The artists’ journal, it could be said, is one of the most transient objects out there. This is not only because they climb into bags and hit the road, board trains and planes, spines open and bearing witness to the riches of worldly artistic inspiration, but because even when static, these vestibules can take us far away into the imagination, the outer limits, the past.
In celebration of Milan Design Week, Moleskine and the Moleskine Foundation have come together to present Detour, a traveling exhibition of artist notebooks. Transporting visitors into the creative process, this year’s exhibition took place in two locations, Alcova, an independent design fair, and at the Pinacoteca Ambrosiana, a library and museum that houses numerous Renaissance masterpieces.
As Moleskine CEO Daniela Riccardi, who previously served as CEO of Diesel and Baccarat as well as a member of Kering’s board of directors, explains, "Each notebook tells a unique story, reflecting the background and vision of the artist who created it.

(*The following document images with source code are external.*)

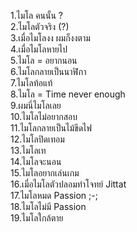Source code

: 1.ไมโล คนนั้น ?  
2.ไมโลตัวจริง (?)  
3.เมื่อไมโลงง ผมก็งงตาม  
4.เมื่อไมโลหายไป  
5.ไมโล = อยากนอน  
6.ไมโลกลายเป็นนาฬิกา  
7.ไมโลท้อแท้  
8.ไมโล = Time never enough  
9.ผมนี่ไมโลเลย  
10.ไมโลไม่อยากสอบ  
11.ไมโลกลายเป็นไม้ขีดไฟ  
12.ไมโลปิดเทอม  
13.ไมโลเท  
14.ไมโลจะนอน  
15.ไมโลอยากเล่นเกม  
16.เมื่อไมโลตัวปลอมทำโจทย์ Jittat  
17.ไมโลหมด Passion ;-;  
18.ไมโลไม่มี Passion  
19.ไมโลใกล้ตาย
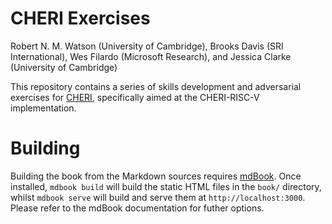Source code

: # CHERI Exercises

Robert N. M. Watson (University of Cambridge), Brooks Davis (SRI International), Wes Filardo (Microsoft Research), and Jessica Clarke (University of Cambridge)

This repository contains a series of skills development and adversarial exercises for
[CHERI](http://cheri-cpu.org), specifically aimed at the CHERI-RISC-V
implementation.

# Building

Building the book from the Markdown sources requires
[mdBook](https://github.com/rust-lang/mdBook). Once installed, `mdbook build`
will build the static HTML files in the `book/` directory, whilst `mdbook
serve` will build and serve them at `http://localhost:3000`. Please refer to
the mdBook documentation for futher options.
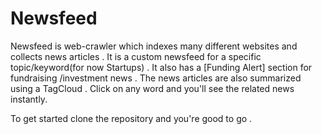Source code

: # Newsfeed
Newsfeed is web-crawler which indexes many different websites and collects news articles . 
It is a custom newsfeed for a specific topic/keyword(for now Startups) . 
It also has a [Funding Alert] section for fundraising /investment news .
The news articles are also summarized using a TagCloud .
Click on any word and you'll see the related news instantly. 

To get started clone the repository and you're good to go .

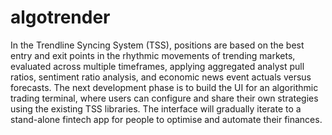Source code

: # algotrender
In the Trendline Syncing System (TSS), positions are based on the best entry and exit points in the rhythmic movements of trending markets, evaluated across multiple timeframes, applying aggregated analyst pull ratios, sentiment ratio analysis, and economic news event actuals versus forecasts.
The next development phase is to build the UI for an algorithmic trading terminal, where users can configure and share their own strategies using the existing TSS libraries. The interface will gradually iterate to a stand-alone fintech app for people to optimise and automate their finances.
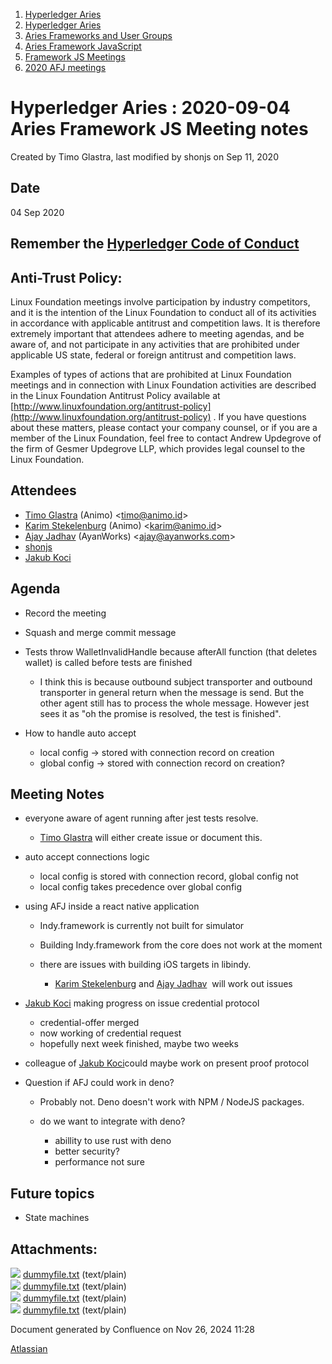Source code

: 1. [Hyperledger Aries](index.html)
2. [Hyperledger Aries](Hyperledger-Aries_18481154.html)
3. [Aries Frameworks and User Groups](Aries-Frameworks-and-User-Groups_18481290.html)
4. [Aries Framework JavaScript](Aries-Framework-JavaScript_18482463.html)
5. [Framework JS Meetings](Framework-JS-Meetings_18482467.html)
6. [2020 AFJ meetings](2020-AFJ-meetings_18513105.html)

# Hyperledger Aries : 2020-09-04 Aries Framework JS Meeting notes

Created by Timo Glastra, last modified by shonjs on Sep 11, 2020

## Date

04 Sep 2020

## Remember the [Hyperledger Code of Conduct](https://lf-hyperledger.atlassian.net/wiki/display/HYP/Hyperledger+Code+of+Conduct)

## Anti-Trust Policy:

Linux Foundation meetings involve participation by industry competitors, and it is the intention of the Linux Foundation to conduct all of its activities in accordance with applicable antitrust and competition laws. It is therefore extremely important that attendees adhere to meeting agendas, and be aware of, and not participate in any activities that are prohibited under applicable US state, federal or foreign antitrust and competition laws.

Examples of types of actions that are prohibited at Linux Foundation meetings and in connection with Linux Foundation activities are described in the Linux Foundation Antitrust Policy available at [http://www.linuxfoundation.org/antitrust-policy](http://www.linuxfoundation.org/antitrust-policy) . If you have questions about these matters, please contact your company counsel, or if you are a member of the Linux Foundation, feel free to contact Andrew Updegrove of the firm of Gesmer Updegrove LLP, which provides legal counsel to the Linux Foundation.

## Attendees

- [Timo Glastra](https://lf-hyperledger.atlassian.net/wiki/people/5f64a069a1048d0069073500?ref=confluence) (Animo) &lt;timo@animo.id&gt;
- [Karim Stekelenburg](https://lf-hyperledger.atlassian.net/wiki/people/712020:c1a35915-1263-4367-b8e3-59469f567436?ref=confluence) (Animo) &lt;karim@animo.id&gt;
- [Ajay Jadhav](https://lf-hyperledger.atlassian.net/wiki/people/557058:4c9b11a5-2616-4abe-af94-bbc11c984654?ref=confluence) (AyanWorks) &lt;ajay@ayanworks.com&gt;
- [shonjs](https://lf-hyperledger.atlassian.net/wiki/people/557058:b2736d63-185c-457c-88a1-e84b63da434d?ref=confluence)
- [Jakub Koci](https://lf-hyperledger.atlassian.net/wiki/people/557058:a09deeb2-174a-4e43-9fd0-890f4d055dd5?ref=confluence)

## Agenda

- Record the meeting
- Squash and merge commit message
- Tests throw WalletInvalidHandle because afterAll function (that deletes wallet) is called before tests are finished
  
  - I think this is because outbound subject transporter and outbound transporter in general return when the message is send. But the other agent still has to process the whole message. However jest sees it as "oh the promise is resolved, the test is finished".
- How to handle auto accept
  
  - local config → stored with connection record on creation
  - global config → stored with connection record on creation?

## Meeting Notes

- everyone aware of agent running after jest tests resolve. 
  
  - [Timo Glastra](https://lf-hyperledger.atlassian.net/wiki/people/5f64a069a1048d0069073500?ref=confluence) will either create issue or document this.
- auto accept connections logic
  
  - local config is stored with connection record, global config not
  - local config takes precedence over global config
- using AFJ inside a react native application
  
  - Indy.framework is currently not built for simulator
  - Building Indy.framework from the core does not work at the moment
  - there are issues with building iOS targets in libindy. 
    
    - [Karim Stekelenburg](https://lf-hyperledger.atlassian.net/wiki/people/712020:c1a35915-1263-4367-b8e3-59469f567436?ref=confluence) and [Ajay Jadhav](https://lf-hyperledger.atlassian.net/wiki/people/557058:4c9b11a5-2616-4abe-af94-bbc11c984654?ref=confluence)  will work out issues
- [Jakub Koci](https://lf-hyperledger.atlassian.net/wiki/people/557058:a09deeb2-174a-4e43-9fd0-890f4d055dd5?ref=confluence) making progress on issue credential protocol
  
  - credential-offer merged
  - now working of credential request
  - hopefully next week finished, maybe two weeks
- colleague of [Jakub Koci](https://lf-hyperledger.atlassian.net/wiki/people/557058:a09deeb2-174a-4e43-9fd0-890f4d055dd5?ref=confluence)could maybe work on present proof protocol
- Question if AFJ could work in deno?
  
  - Probably not. Deno doesn't work with NPM / NodeJS packages.
  - do we want to integrate with deno?
    
    - abillity to use rust with deno
    - better security?
    - performance not sure

## Future topics

- State machines

## Attachments:

![](images/icons/bullet_blue.gif) [dummyfile.txt](attachments/18488565/18514103.txt) (text/plain)  
![](images/icons/bullet_blue.gif) [dummyfile.txt](attachments/18488565/18514116.txt) (text/plain)  
![](images/icons/bullet_blue.gif) [dummyfile.txt](attachments/18488565/18514115.txt) (text/plain)  
![](images/icons/bullet_blue.gif) [dummyfile.txt](attachments/18488565/18514104.txt) (text/plain)

Document generated by Confluence on Nov 26, 2024 11:28

[Atlassian](http://www.atlassian.com/)
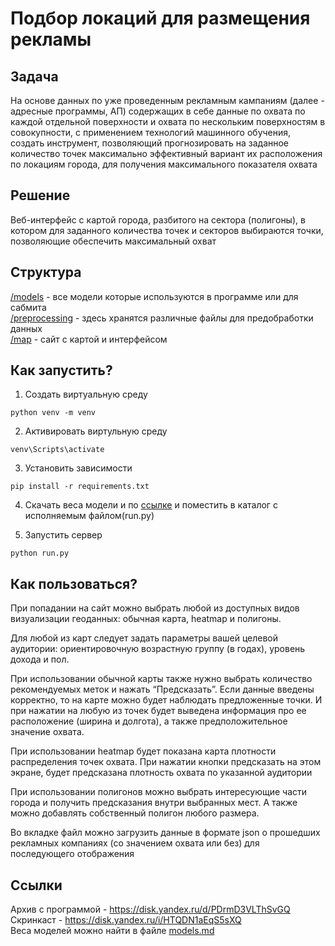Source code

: # Подбор локаций для размещения рекламы

## Задача

На основе данных по уже проведенным
рекламным кампаниям (далее - адресные
программы, АП) содержащих в себе данные по
охвата по каждой отдельной поверхности и охвата
по нескольким поверхностям в совокупности, с
применением технологий машинного обучения,
создать инструмент, позволяющий
прогнозировать на заданное количество точек
максимально эффективный вариант их
расположения по локациям города, для получения
максимального показателя охвата

## Решение

Веб-интерфейс с картой города, разбитого на сектора (полигоны), в котором для заданного
количества точек и секторов выбираются точки, позволяющие
обеспечить максимальный охват

## Структура

[/models](https://github.com/Pavionio/ad_location_selection/tree/main/models) - все модели которые используются в программе или для сабмита    
[/preprocessing](https://github.com/Pavionio/ad_location_selection/tree/main/preprocessing) - здесь хранятся различные файлы для предобработки данных   
[/map](https://github.com/Pavionio/ad_location_selection/tree/main/map) - сайт с картой и интерфейсом

## Как запустить?

1. Создать виртуальную среду 

`python venv -m venv`

2. Активировать виртульную среду

`venv\Scripts\activate`

3. Установить зависимости

`pip install -r requirements.txt`

4. Скачать веса модели и по [ссылке](https://drive.google.com/file/d/1Z27Us179j-gzMEx9IuFItxn_3GpIba50/view?usp=sharing)
и поместить в каталог с исполняемым файлом(run.py)

5. Запустить сервер

`python run.py`

## Как пользоваться?
При попадании на сайт можно выбрать любой из доступных видов визуализации геоданных: обычная карта, heatmap и полигоны.

Для любой из карт следует задать параметры вашей целевой аудитории: ориентировочную возрастную группу (в годах), уровень дохода и пол.

При использовании обычной карты также нужно выбрать количество рекомендуемых меток и нажать “Предсказать”. Если данные введены корректно, то на карте можно будет наблюдать предложенные точки. И при нажатии на любую из точек будет выведена информация про ее расположение (ширина и долгота), а также предположительное значение охвата.

При использовании heatmap будет показана карта плотности распределения точек охвата. При нажатии кнопки предсказать на этом экране, будет предсказана плотность охвата по указанной аудитории

При использовании полигонов можно выбрать интересующие части города и получить предсказания внутри выбранных мест. А также можно добавлять собственный полигон любого размера. 

Во вкладке файл можно загрузить данные в формате json о прошедших рекламных компаниях (со значением охвата или без) для последующего отображения 

## Ссылки

Архив с программой - https://disk.yandex.ru/d/PDrmD3VLThSvGQ   
Скринкаст -  https://disk.yandex.ru/i/HTQDN1aEqS5sXQ   
Веса моделей можно найти в файле [models.md](https://github.com/Pavionio/ad_location_selection/blob/main/models/models.md)
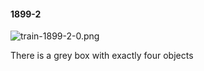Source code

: #### 1899-2
![train-1899-2-0.png](https://github.com/lil-lab/nlvr/raw/master/nlvr/train/images/25/train-1899-2-0.png "train-1899-2-0.png")

There is a grey box with exactly four objects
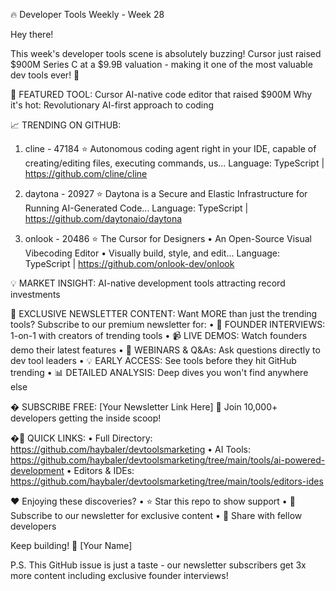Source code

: 
🔥 Developer Tools Weekly - Week 28

Hey there!

This week's developer tools scene is absolutely buzzing! Cursor just raised $900M Series C at a $9.9B valuation - making it one of the most valuable dev tools ever! 🚀

🌟 FEATURED TOOL: Cursor
AI-native code editor that raised $900M
Why it's hot: Revolutionary AI-first approach to coding

📈 TRENDING ON GITHUB:

1. cline - 47184 ⭐
   Autonomous coding agent right in your IDE, capable of creating/editing files, executing commands, us...
   Language: TypeScript | https://github.com/cline/cline

2. daytona - 20927 ⭐
   Daytona is a Secure and Elastic Infrastructure for Running AI-Generated Code...
   Language: TypeScript | https://github.com/daytonaio/daytona

3. onlook - 20486 ⭐
   The Cursor for Designers • An Open-Source Visual Vibecoding Editor • Visually build, style, and edit...
   Language: TypeScript | https://github.com/onlook-dev/onlook

💡 MARKET INSIGHT:
AI-native development tools attracting record investments

🎯 EXCLUSIVE NEWSLETTER CONTENT:
Want MORE than just the trending tools? Subscribe to our premium newsletter for:
• 🎤 FOUNDER INTERVIEWS: 1-on-1 with creators of trending tools
• 📹 LIVE DEMOS: Watch founders demo their latest features
• 🎪 WEBINARS & Q&As: Ask questions directly to dev tool leaders
• 💡 EARLY ACCESS: See tools before they hit GitHub trending
• 📊 DETAILED ANALYSIS: Deep dives you won't find anywhere else

� SUBSCRIBE FREE: [Your Newsletter Link Here]
📧 Join 10,000+ developers getting the inside scoop!

�🔗 QUICK LINKS:
• Full Directory: https://github.com/haybaler/devtoolsmarketing
• AI Tools: https://github.com/haybaler/devtoolsmarketing/tree/main/tools/ai-powered-development
• Editors & IDEs: https://github.com/haybaler/devtoolsmarketing/tree/main/tools/editors-ides

❤️ Enjoying these discoveries? 
• ⭐ Star this repo to show support
• 📧 Subscribe to our newsletter for exclusive content
• 🔄 Share with fellow developers

Keep building! 🚀
[Your Name]

P.S. This GitHub issue is just a taste - our newsletter subscribers get 3x more content including exclusive founder interviews!
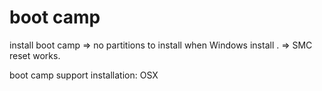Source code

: # boot camp

install boot camp => no partitions to install when Windows install . 
=> SMC reset works.

boot camp support installation:
OSX
<!--stackedit_data:
eyJoaXN0b3J5IjpbLTk0MjczMDI0Nl19
-->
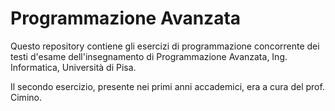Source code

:# Programmazione Avanzata
Questo repository contiene gli esercizi di programmazione concorrente dei testi d'esame dell'insegnamento di Programmazione Avanzata, Ing. Informatica, Università di Pisa.

Il secondo esercizio, presente nei primi anni accademici, era a cura del prof. Cimino. 
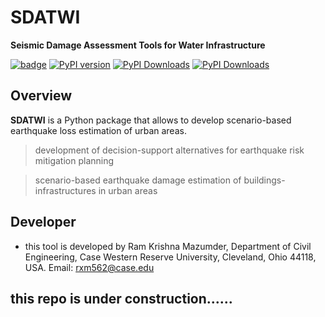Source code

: # SDATWI
**Seismic Damage Assessment Tools for Water Infrastructure**


[![badge](https://img.shields.io/badge/Author-RK_Mazumder-579ACA.svg?logo=data:image/png)](https://rkmazumder.github.io/)
[![PyPI version](https://img.shields.io/badge/SDATWI-Py-E66581.svg?logo=data:image/png)](https://github.com/rkmazumder/SeismoPy)
[![PyPI Downloads](https://img.shields.io/badge/Pipe-Vulnerability-brightgreen.svg)](https://github.com/rkmazumder)
[![PyPI Downloads](https://img.shields.io/badge/Earthquake-Analysis-orange.svg)](https://github.com/rkmazumder)

## Overview

**SDATWI** is a Python package that allows to develop scenario-based earthquake loss estimation of urban areas.


> development of decision-support alternatives for earthquake risk mitigation planning

> scenario-based earthquake damage estimation of buildings-infrastructures in urban areas 


## Developer

* this tool is developed by Ram Krishna Mazumder, Department of Civil Engineering, Case Western Reserve University, Cleveland, Ohio 44118, USA. Email: rxm562@case.edu

## this repo is under construction......
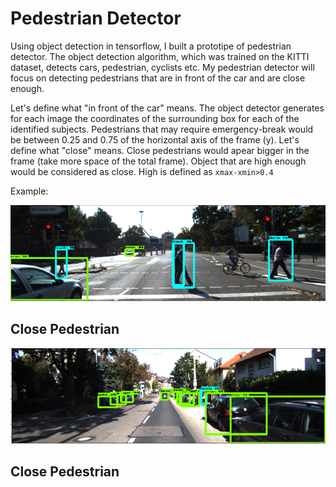 # Pedestrian Detector

Using object detection in tensorflow, I built a prototipe of pedestrian detector.
The object detection algorithm, which was trained on the KITTI dataset, detects cars, pedestrian, cyclists etc. My pedestrian detector 
will focus on detecting pedestrians that are in front of the car and are close enough. 

Let's define what "in front of the car" means. The object detector generates for each image the coordinates of the surrounding box 
for each of the identified subjects. Pedestrians that may require emergency-break would be between 0.25 and 0.75 of the horizontal axis 
of the frame (y).
Let's define what "close" means. Close pedestrians would apear bigger in the frame (take more space of the total frame). Object that are 
high enough would be considered as close. High is defined as `xmax-xmin>0.4`

Example: 

![pedestrian_warning](images/close_pedestrian.png)
## Close Pedestrian

![pedestrian_no_warning](images/far_pedestrian.png)
## Close Pedestrian

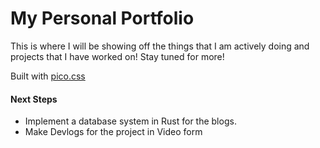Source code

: # My Personal Portfolio
This is where I will be showing off the things that I am actively doing and projects that I have worked on! Stay tuned for more!

Built with [pico.css](https://picocss.com/)

#### Next Steps

* Implement a database system in Rust for the blogs.
* Make Devlogs for the project in Video form
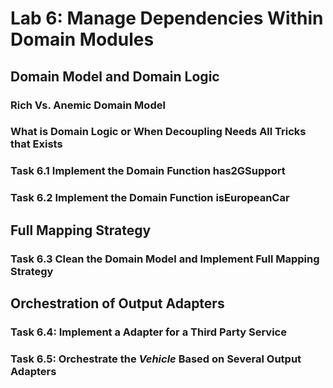 # Lab 6: Manage Dependencies Within Domain Modules

## Domain Model and Domain Logic

### Rich Vs. Anemic Domain Model

### What is Domain Logic or When Decoupling Needs All Tricks that Exists

### Task 6.1 Implement the Domain Function has2GSupport

### Task 6.2 Implement the Domain Function isEuropeanCar

## Full Mapping Strategy

### Task 6.3 Clean the Domain Model and Implement Full Mapping Strategy

## Orchestration of Output Adapters

### Task 6.4: Implement a Adapter for a Third Party Service

### Task 6.5: Orchestrate the _Vehicle_ Based on Several Output Adapters

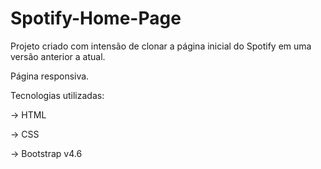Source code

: # Spotify-Home-Page

Projeto criado com intensão de clonar a página inicial do Spotify em uma versão anterior a atual.

Página responsiva.

 Tecnologias utilizadas:
 
  -> HTML
  
  -> CSS
  
  -> Bootstrap v4.6
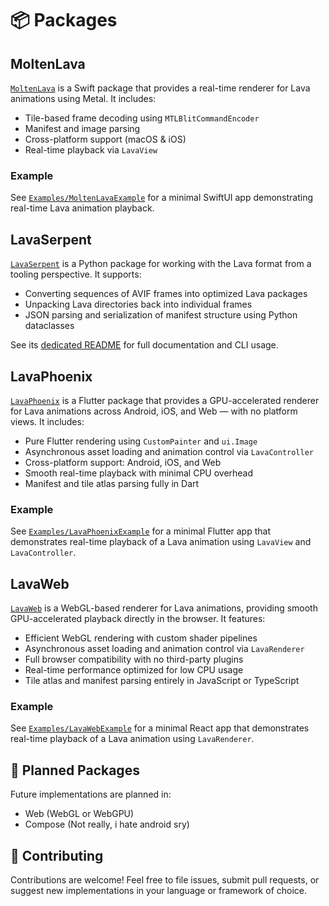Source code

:# 📦 Packages

## MoltenLava

[`MoltenLava`](../Packages/MoltenLava) is a Swift package that provides a real-time renderer for Lava animations using Metal. It includes:

- Tile-based frame decoding using `MTLBlitCommandEncoder`
- Manifest and image parsing
- Cross-platform support (macOS & iOS)
- Real-time playback via `LavaView`

### Example

See [`Examples/MoltenLavaExample`](../Examples/MoltenLavaExample) for a minimal SwiftUI app demonstrating real-time Lava animation playback.

## LavaSerpent

[`LavaSerpent`](../Packages/LavaSerpent) is a Python package for working with the Lava format from a tooling perspective. It supports:

- Converting sequences of AVIF frames into optimized Lava packages
- Unpacking Lava directories back into individual frames
- JSON parsing and serialization of manifest structure using Python dataclasses

See its [dedicated README](../Packages/LavaSerpent/README.md) for full documentation and CLI usage.

## LavaPhoenix

[`LavaPhoenix`](../Packages/LavaPhoenix) is a Flutter package that provides a GPU-accelerated renderer for Lava animations across Android, iOS, and Web — with no platform views. It includes:

- Pure Flutter rendering using `CustomPainter` and `ui.Image`
- Asynchronous asset loading and animation control via `LavaController`
- Cross-platform support: Android, iOS, and Web
- Smooth real-time playback with minimal CPU overhead
- Manifest and tile atlas parsing fully in Dart

### Example

See [`Examples/LavaPhoenixExample`](../Examples/LavaPhoenixExample) for a minimal Flutter app that demonstrates real-time playback of a Lava animation using `LavaView` and `LavaController`.

## LavaWeb

[`LavaWeb`](../Packages/LavaWeb) is a WebGL-based renderer for Lava animations, providing smooth GPU-accelerated playback directly in the browser. It features:

- Efficient WebGL rendering with custom shader pipelines
- Asynchronous asset loading and animation control via `LavaRenderer`
- Full browser compatibility with no third-party plugins
- Real-time performance optimized for low CPU usage
- Tile atlas and manifest parsing entirely in JavaScript or TypeScript

### Example

See [`Examples/LavaWebExample`](../Examples/LavaWebExample) for a minimal React app that demonstrates real-time playback of a Lava animation using `LavaRenderer`.

## 🧪 Planned Packages

Future implementations are planned in:

- Web (WebGL or WebGPU)
- Compose (Not really, i hate android sry)

## 🤝 Contributing

Contributions are welcome! Feel free to file issues, submit pull requests, or suggest new implementations in your language or framework of choice.
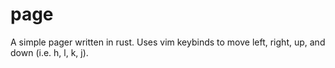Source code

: # page
A simple pager written in rust.
Uses vim keybinds to move left, right, up, and down (i.e. h, l, k, j).
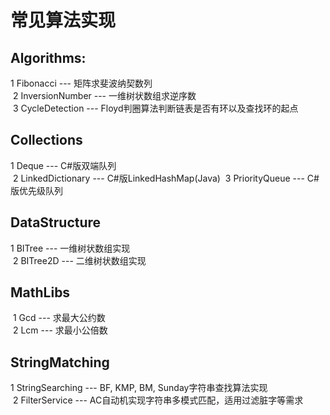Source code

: # 常见算法实现

## Algorithms:  
  1 Fibonacci --- 矩阵求斐波纳契数列  
  2 InversionNumber --- 一维树状数组求逆序数  
  3 CycleDetection --- Floyd判圈算法判断链表是否有环以及查找环的起点

## Collections
  1 Deque --- C#版双端队列  
  2 LinkedDictionary --- C#版LinkedHashMap(Java)
  3 PriorityQueue --- C#版优先级队列
  
## DataStructure
  1 BITree --- 一维树状数组实现  
  2 BITree2D --- 二维树状数组实现  

## MathLibs  
  1 Gcd --- 求最大公约数  
  2 Lcm --- 求最小公倍数  

## StringMatching  
  1 StringSearching --- BF, KMP, BM, Sunday字符串查找算法实现  
  2 FilterService --- AC自动机实现字符串多模式匹配，适用过滤脏字等需求  
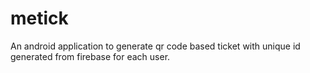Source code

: # metick
An android application to generate qr code based ticket with unique id generated from firebase for each user.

We are thrilled to bring this extraordinary exhibition to Milan, a city that perfectly embodies the spirit of innovation and creativity."
With Detour, a selection of the over 1,600 artist notebooks held by the Moleskine Foundation, are on view to the public. “Together with the Moleskine Foundation,” notes Riccardi, “we have this dream: that creativity can change the world.” Housed in glass cases, visitors are encouraged to flip through their pages and go on the journey of inspiration, documentation, and creative evolution.
At the Pinacoteca Ambrosiana, Moleskine notebooks from contemporary artists including Giorgia Lupi, Antonio Marras, Pascale Marthine Tayou, and Joana Vasconcelos sit under the same roof as works on paper by Leonardo Da Vinci and opposite the cartoon iteration of Rafaello’s 16th-century masterpiece, The School of Athens. Sketched out, notes taken, crossed out, iterated, invented, “All big ideas start on paper,” shares Riccardi.
In tandem with the exhibition, Milan Design Week also served as a launching pad for Moleskine’s new “Pen&Paper” campaign, which explores the power of handwriting as a tool to stimulate creativity as well as a mnemonic device. Riccardi is passionate about the universality that a blank page, a fresh notebook represents, “It's really the power of ideas, not the power of money that [can] change the world.”
Detour is on view now through June 11th at Pinacoteca Ambrosiana.